▶ Task details
For the data that follows, return each line unchanged and drop the pictures.

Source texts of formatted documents
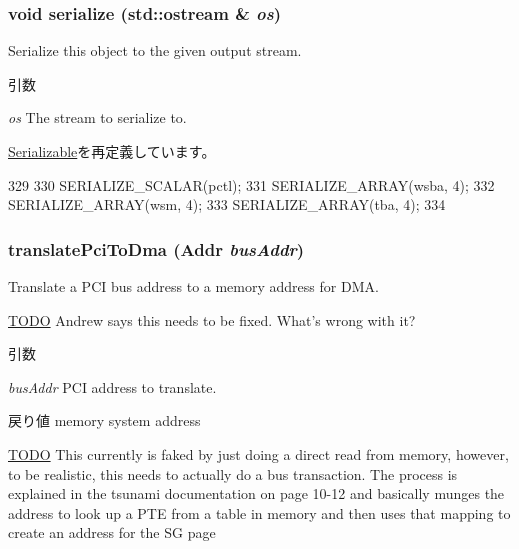 \hypertarget{classTsunamiPChip_a53e036786d17361be4c7320d39c99b84}{
\subsubsection[{serialize}]{\setlength{\rightskip}{0pt plus 5cm}void serialize (std::ostream \& {\em os})}}
\label{classTsunamiPChip_a53e036786d17361be4c7320d39c99b84}
Serialize this object to the given output stream. 
\begin{DoxyParams}{引数}
\item[{\em os}]The stream to serialize to. \end{DoxyParams}


\hyperlink{classSerializable_ad6272f80ae37e8331e3969b3f072a801}{Serializable}を再定義しています。


\begin{DoxyCode}
329 {
330     SERIALIZE_SCALAR(pctl);
331     SERIALIZE_ARRAY(wsba, 4);
332     SERIALIZE_ARRAY(wsm, 4);
333     SERIALIZE_ARRAY(tba, 4);
334 }
\end{DoxyCode}
\hypertarget{classTsunamiPChip_a5de3f8c8c47bf4bb58e072f54f4a7cba}{
\subsubsection[{translatePciToDma}]{ translatePciToDma ({\bf Addr} {\em busAddr})}}
\label{classTsunamiPChip_a5de3f8c8c47bf4bb58e072f54f4a7cba}
Translate a PCI bus address to a memory address for DMA. \begin{Desc}
\item[\hyperlink{todo__todo000051}{TODO}]Andrew says this needs to be fixed. What's wrong with it? \end{Desc}

\begin{DoxyParams}{引数}
\item[{\em busAddr}]PCI address to translate. \end{DoxyParams}
\begin{DoxyReturn}{戻り値}
memory system address 
\end{DoxyReturn}


\begin{Desc}
\item[\hyperlink{todo__todo000050}{TODO}]This currently is faked by just doing a direct read from memory, however, to be realistic, this needs to actually do a bus transaction. The process is explained in the tsunami documentation on page 10-\/12 and basically munges the address to look up a PTE from a table in memory and then uses that mapping to create an address for the SG page \end{Desc}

▶ Exercise result
 \hypertarget{classTsunamiPChip_a53e036786d17361be4c7320d39c99b84}{
\subsubsection[{serialize}]{\setlength{\rightskip}{0pt plus 5cm}void serialize (std::ostream \& {\em os})}}
\label{classTsunamiPChip_a53e036786d17361be4c7320d39c99b84}
Serialize this object to the given output stream. 
\begin{DoxyParams}{引数}
\item[{\em os}]The stream to serialize to. \end{DoxyParams}


\hyperlink{classSerializable_ad6272f80ae37e8331e3969b3f072a801}{Serializable}を再定義しています。


\begin{DoxyCode}
329 {
330     SERIALIZE_SCALAR(pctl);
331     SERIALIZE_ARRAY(wsba, 4);
332     SERIALIZE_ARRAY(wsm, 4);
333     SERIALIZE_ARRAY(tba, 4);
334 }
\end{DoxyCode}
\hypertarget{classTsunamiPChip_a5de3f8c8c47bf4bb58e072f54f4a7cba}{
\subsubsection[{translatePciToDma}]{ translatePciToDma ({\bf Addr} {\em busAddr})}}
\label{classTsunamiPChip_a5de3f8c8c47bf4bb58e072f54f4a7cba}
Translate a PCI bus address to a memory address for DMA. \begin{Desc}
\item[\hyperlink{todo__todo000051}{TODO}]Andrew says this needs to be fixed. What's wrong with it? \end{Desc}

\begin{DoxyParams}{引数}
\item[{\em busAddr}]PCI address to translate. \end{DoxyParams}
\begin{DoxyReturn}{戻り値}
memory system address 
\end{DoxyReturn}


\begin{Desc}
\item[\hyperlink{todo__todo000050}{TODO}]This currently is faked by just doing a direct read from memory, however, to be realistic, this needs to actually do a bus transaction. The process is explained in the tsunami documentation on page 10-\/12 and basically munges the address to look up a PTE from a table in memory and then uses that mapping to create an address for the SG page \end{Desc}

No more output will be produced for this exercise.